And so it went on from one drunken disaster to the next
And so it went on from one drunken disaster to the next. I’d always managed to be pretty conscientious at school but years of hard study were ruined in a weekend away on a geography field trip to Snowdonia. My friend Kat and I stocked up with gin and vodka, not to mention the 200 cigarettes, for the lengthy coach trip between Yorkshire and Wales.
You know how boring coach journeys can be? Well, to pass the time we swigged back the booze, passing the bottle around to our schoolmates and our newfound friends from two other schools who, like us, found themselves on a bus to nowhere all in the name of education.

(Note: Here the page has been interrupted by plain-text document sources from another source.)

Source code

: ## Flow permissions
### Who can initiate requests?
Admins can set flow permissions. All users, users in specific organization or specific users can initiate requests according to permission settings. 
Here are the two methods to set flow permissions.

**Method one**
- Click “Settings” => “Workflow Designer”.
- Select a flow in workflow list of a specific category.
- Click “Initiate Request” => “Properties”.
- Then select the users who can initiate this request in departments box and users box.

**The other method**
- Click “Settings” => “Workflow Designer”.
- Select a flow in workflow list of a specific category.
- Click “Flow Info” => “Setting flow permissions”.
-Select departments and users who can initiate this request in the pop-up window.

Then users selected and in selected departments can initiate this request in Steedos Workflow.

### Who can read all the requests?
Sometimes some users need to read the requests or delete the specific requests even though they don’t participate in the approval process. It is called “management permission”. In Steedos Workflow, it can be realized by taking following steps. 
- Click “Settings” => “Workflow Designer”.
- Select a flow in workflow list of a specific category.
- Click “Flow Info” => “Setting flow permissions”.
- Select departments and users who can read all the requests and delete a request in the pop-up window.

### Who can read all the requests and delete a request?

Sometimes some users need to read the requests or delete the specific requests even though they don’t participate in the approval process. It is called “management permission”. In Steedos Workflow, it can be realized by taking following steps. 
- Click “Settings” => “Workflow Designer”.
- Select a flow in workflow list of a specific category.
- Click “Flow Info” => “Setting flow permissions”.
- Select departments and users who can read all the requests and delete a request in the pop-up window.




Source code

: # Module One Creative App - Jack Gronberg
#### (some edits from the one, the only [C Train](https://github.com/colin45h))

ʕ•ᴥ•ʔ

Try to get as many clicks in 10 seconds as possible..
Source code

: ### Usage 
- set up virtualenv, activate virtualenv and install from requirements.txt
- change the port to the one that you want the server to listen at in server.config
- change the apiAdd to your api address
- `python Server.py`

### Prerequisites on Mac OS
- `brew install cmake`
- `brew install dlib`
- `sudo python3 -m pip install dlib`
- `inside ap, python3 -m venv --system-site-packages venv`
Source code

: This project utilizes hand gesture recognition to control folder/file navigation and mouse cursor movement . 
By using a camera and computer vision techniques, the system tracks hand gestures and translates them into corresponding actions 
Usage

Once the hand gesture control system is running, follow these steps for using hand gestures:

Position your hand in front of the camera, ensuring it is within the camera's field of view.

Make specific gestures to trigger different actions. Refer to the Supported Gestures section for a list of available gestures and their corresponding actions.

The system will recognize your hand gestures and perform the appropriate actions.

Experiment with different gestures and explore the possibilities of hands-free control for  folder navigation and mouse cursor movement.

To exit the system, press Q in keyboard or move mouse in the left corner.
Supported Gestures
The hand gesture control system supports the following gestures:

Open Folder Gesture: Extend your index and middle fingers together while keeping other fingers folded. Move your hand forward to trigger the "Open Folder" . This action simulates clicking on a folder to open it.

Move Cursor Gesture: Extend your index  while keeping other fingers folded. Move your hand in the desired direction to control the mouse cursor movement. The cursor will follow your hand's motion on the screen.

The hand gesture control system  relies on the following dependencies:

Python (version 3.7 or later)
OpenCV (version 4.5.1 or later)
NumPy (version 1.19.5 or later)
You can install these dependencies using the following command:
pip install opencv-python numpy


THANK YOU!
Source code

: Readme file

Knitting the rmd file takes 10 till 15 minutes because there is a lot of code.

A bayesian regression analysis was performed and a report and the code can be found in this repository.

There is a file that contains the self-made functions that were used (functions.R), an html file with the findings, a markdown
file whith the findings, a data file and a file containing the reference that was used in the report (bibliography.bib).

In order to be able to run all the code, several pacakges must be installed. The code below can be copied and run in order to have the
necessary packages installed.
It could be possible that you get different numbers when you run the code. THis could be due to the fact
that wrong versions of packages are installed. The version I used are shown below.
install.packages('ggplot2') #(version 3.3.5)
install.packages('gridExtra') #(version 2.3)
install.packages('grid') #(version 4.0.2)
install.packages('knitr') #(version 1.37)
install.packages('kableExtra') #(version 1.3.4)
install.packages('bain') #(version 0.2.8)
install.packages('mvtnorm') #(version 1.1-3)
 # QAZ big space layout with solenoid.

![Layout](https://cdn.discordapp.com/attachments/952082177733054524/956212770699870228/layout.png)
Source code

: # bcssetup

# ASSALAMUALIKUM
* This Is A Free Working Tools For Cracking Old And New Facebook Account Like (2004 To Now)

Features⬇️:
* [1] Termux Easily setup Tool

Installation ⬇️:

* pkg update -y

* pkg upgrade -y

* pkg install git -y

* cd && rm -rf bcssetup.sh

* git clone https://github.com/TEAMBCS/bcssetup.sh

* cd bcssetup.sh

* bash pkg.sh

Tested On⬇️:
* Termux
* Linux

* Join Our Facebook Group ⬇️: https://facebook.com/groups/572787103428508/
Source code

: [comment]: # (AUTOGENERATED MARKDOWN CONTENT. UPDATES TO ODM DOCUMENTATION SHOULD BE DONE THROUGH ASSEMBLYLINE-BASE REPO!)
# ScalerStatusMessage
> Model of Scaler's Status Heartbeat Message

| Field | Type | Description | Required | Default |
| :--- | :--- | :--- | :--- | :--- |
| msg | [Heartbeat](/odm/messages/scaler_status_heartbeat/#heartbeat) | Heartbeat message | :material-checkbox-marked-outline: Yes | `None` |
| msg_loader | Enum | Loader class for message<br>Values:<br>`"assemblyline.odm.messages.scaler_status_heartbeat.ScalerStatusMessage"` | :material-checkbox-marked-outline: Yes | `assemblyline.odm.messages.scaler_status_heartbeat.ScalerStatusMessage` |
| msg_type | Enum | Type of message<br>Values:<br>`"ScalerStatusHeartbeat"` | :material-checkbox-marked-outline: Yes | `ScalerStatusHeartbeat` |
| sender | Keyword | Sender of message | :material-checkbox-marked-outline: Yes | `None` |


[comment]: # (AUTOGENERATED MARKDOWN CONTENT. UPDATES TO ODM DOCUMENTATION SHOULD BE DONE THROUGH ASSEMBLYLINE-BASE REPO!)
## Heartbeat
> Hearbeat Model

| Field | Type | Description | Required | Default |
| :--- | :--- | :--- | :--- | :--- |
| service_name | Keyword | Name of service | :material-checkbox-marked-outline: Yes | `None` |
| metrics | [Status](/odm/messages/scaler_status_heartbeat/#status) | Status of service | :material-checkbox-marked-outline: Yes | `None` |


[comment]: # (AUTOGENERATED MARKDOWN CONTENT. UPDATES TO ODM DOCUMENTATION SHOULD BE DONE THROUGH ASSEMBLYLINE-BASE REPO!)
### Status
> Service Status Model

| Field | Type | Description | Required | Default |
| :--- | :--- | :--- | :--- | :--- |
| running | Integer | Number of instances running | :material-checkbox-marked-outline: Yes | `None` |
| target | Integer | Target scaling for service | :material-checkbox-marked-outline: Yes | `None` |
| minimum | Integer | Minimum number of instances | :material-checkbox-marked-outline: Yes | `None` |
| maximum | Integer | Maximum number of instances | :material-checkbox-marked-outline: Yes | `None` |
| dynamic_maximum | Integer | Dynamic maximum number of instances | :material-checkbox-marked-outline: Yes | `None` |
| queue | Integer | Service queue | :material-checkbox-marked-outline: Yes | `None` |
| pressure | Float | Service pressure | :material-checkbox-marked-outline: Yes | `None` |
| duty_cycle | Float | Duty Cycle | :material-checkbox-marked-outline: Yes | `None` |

By the time we got to our grotty hostel we were plastered. Events deteriorated. By that night we had systematically destroyed our bedroom for fun, pulling apart towel rails, dismantling curtain poles and breaking bedside tables in half. We leant out of the window and jeered at the local yobs in our gingham nighties and persuaded them to go in and visit our geography teacher. Which they did -and she called the police and they were taken away on assault charges.
The next day we were meant to stagger up Snowdonia as part of our geography ‘O’ level course. The only thing I succeeded in doing was getting hopelessly lost and the bus back to the grim hostel was held up while everyone waited for me. I’ve now ruled out orienteering as a possible hobby.